The data

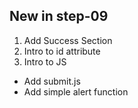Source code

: ## New in step-09

1. Add Success Section
2. Intro to id attribute
3. Intro to JS
 * Add submit.js
 * Add simple alert function
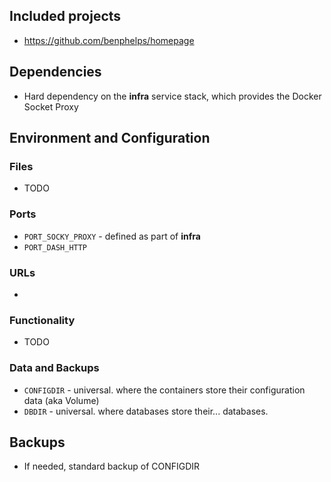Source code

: ## Included projects

- https://github.com/benphelps/homepage

## Dependencies

- Hard dependency on the **infra** service stack, which provides the Docker Socket Proxy

## Environment and Configuration

### Files
- TODO

### Ports

- `PORT_SOCKY_PROXY` - defined as part of **infra**
- `PORT_DASH_HTTP`


### URLs
- 

### Functionality
- TODO



### Data and Backups
- `CONFIGDIR` - universal. where the containers store their configuration data (aka Volume)
- `DBDIR` - universal. where databases store their... databases. 

## Backups
- If needed, standard backup of CONFIGDIR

What you will do
Return every line from the entries above that includes the word "CONFIGDIR".

Output of the exercise
- `CONFIGDIR` - universal. where the containers store their configuration data (aka Volume)
- If needed, standard backup of CONFIGDIR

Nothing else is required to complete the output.